• EXERCISE DIRECTIONS
In the listing below, find the line that contains "For each virtual environment, there" and the line that contains "The viewer was 6m". Quote both and every line between them, exactly, and nothing more.

------------

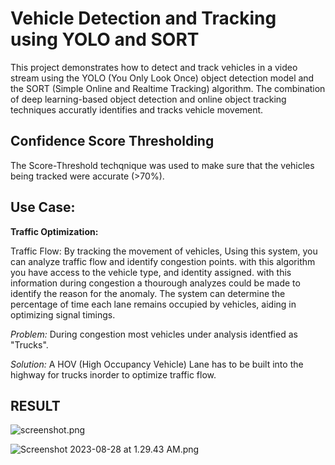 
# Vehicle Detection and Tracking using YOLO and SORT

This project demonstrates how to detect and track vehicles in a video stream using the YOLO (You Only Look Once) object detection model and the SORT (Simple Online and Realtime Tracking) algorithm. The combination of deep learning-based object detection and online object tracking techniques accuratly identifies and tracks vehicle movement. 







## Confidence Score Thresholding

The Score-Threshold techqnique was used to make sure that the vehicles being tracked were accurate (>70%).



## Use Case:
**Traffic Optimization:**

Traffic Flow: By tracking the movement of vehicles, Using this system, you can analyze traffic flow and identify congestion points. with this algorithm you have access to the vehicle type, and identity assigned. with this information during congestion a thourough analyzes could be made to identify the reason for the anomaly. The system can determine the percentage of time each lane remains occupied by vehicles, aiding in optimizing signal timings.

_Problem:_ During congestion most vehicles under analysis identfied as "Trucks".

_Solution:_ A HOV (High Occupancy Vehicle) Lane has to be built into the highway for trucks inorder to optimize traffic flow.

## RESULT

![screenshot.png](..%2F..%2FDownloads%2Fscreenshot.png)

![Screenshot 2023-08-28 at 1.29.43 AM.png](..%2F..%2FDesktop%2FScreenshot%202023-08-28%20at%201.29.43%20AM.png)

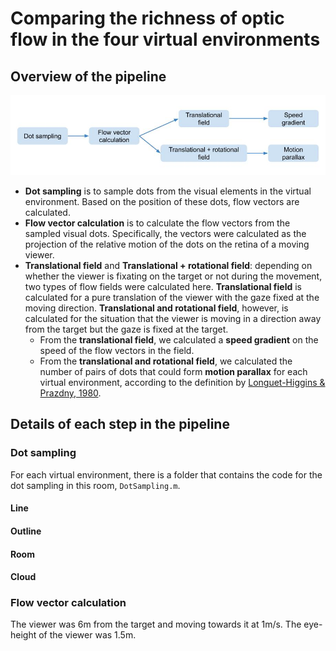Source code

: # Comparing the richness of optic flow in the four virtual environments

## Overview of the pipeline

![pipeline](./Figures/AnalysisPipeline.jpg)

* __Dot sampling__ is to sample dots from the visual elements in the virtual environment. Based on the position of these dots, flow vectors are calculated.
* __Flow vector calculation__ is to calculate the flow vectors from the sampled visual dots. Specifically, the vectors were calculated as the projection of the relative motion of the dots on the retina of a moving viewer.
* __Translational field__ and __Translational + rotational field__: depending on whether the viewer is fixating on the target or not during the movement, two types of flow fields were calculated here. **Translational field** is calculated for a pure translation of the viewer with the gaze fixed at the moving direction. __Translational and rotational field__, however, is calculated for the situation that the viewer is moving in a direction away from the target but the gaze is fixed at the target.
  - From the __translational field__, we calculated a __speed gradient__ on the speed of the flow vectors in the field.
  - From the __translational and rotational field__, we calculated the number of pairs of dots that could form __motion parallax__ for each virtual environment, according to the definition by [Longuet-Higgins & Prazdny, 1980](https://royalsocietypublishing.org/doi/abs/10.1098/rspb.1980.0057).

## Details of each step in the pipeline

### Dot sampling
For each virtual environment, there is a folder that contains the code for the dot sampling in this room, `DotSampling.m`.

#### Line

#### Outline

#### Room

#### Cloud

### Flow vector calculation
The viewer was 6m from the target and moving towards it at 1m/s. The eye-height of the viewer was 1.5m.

------------

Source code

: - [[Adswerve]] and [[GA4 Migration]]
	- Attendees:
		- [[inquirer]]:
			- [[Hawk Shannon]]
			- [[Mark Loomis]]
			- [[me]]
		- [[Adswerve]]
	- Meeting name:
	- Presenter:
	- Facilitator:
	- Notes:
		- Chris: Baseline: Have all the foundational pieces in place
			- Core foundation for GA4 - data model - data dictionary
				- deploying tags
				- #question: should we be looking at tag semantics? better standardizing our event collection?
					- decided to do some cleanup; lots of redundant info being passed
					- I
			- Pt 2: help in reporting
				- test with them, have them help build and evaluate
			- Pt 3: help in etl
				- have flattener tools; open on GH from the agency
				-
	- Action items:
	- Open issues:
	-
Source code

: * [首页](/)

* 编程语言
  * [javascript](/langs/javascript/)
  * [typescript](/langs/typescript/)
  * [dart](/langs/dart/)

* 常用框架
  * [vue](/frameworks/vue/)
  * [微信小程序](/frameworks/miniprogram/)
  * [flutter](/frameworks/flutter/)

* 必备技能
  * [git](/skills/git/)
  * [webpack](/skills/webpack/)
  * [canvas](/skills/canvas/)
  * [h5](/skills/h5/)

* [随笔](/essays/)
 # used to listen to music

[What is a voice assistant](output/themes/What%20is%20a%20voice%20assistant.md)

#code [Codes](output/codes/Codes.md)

------------

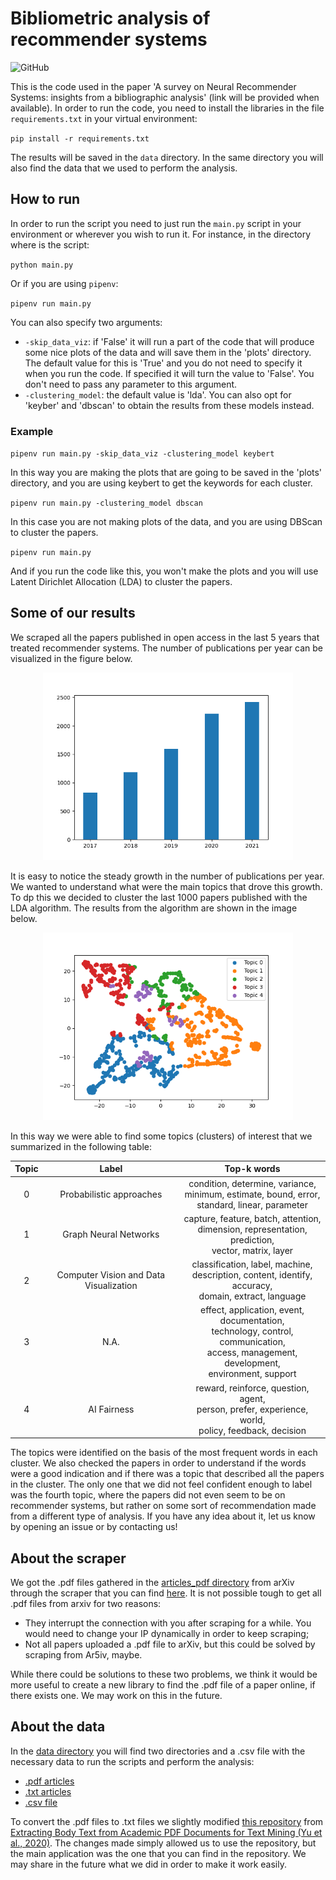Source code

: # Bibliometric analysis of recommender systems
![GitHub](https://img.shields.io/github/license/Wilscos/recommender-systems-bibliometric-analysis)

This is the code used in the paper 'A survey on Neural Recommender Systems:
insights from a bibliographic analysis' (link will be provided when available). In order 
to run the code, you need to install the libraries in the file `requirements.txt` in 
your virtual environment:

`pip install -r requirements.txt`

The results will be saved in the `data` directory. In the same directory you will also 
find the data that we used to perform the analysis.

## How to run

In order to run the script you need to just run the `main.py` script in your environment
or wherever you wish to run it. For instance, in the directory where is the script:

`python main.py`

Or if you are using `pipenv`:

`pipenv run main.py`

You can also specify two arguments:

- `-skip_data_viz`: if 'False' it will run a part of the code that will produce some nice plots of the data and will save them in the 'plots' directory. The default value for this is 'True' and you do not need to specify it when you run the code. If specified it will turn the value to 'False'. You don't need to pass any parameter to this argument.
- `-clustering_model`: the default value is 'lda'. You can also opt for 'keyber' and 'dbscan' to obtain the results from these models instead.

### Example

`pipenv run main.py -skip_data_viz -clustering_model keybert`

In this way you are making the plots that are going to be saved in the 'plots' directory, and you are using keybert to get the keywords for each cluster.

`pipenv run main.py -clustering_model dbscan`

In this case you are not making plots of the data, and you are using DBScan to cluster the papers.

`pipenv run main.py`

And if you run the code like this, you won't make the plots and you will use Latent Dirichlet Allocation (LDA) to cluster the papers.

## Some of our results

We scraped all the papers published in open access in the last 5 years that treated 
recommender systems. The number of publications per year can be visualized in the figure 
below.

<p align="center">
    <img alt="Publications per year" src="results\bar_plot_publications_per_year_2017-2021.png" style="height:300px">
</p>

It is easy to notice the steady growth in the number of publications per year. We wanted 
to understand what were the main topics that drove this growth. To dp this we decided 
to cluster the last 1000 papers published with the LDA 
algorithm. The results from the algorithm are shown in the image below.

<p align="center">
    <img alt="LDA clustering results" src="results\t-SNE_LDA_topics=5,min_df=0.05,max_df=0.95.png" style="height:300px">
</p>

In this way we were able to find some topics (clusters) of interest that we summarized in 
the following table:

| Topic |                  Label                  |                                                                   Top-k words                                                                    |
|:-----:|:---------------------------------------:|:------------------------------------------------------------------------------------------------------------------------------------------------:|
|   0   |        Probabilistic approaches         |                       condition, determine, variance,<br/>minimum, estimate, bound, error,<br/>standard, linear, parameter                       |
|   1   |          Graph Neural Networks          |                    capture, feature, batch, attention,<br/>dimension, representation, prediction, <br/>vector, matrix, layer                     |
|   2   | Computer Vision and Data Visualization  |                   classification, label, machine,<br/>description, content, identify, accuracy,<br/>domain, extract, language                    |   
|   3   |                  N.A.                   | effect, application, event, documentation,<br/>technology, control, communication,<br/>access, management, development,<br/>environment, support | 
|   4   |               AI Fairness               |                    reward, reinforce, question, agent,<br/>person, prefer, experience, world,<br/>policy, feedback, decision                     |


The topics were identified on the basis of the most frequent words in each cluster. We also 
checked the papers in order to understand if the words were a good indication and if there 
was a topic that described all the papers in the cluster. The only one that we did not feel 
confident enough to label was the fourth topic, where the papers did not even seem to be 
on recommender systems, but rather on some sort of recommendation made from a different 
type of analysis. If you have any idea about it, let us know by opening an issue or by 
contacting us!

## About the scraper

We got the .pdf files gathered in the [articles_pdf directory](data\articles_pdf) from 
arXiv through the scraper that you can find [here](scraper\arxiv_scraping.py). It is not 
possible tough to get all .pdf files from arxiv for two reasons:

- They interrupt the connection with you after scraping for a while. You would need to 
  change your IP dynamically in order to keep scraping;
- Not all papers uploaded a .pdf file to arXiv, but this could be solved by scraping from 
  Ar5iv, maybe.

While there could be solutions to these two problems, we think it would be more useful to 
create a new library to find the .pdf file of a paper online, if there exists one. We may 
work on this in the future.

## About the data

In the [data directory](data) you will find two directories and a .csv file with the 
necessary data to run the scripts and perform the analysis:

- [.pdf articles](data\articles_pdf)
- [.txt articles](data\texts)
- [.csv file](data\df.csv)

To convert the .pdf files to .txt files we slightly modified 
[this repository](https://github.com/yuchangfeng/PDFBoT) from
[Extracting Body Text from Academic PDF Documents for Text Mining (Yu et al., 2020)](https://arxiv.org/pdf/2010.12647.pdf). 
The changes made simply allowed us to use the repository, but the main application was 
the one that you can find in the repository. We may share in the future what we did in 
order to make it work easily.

------------

• RESPONSE TO THIS TASK
For each virtual environment, there is a folder that contains the code for the dot sampling in this room, `DotSampling.m`.

#### Line

#### Outline

#### Room

#### Cloud

### Flow vector calculation
The viewer was 6m from the target and moving towards it at 1m/s. The eye-height of the viewer was 1.5m.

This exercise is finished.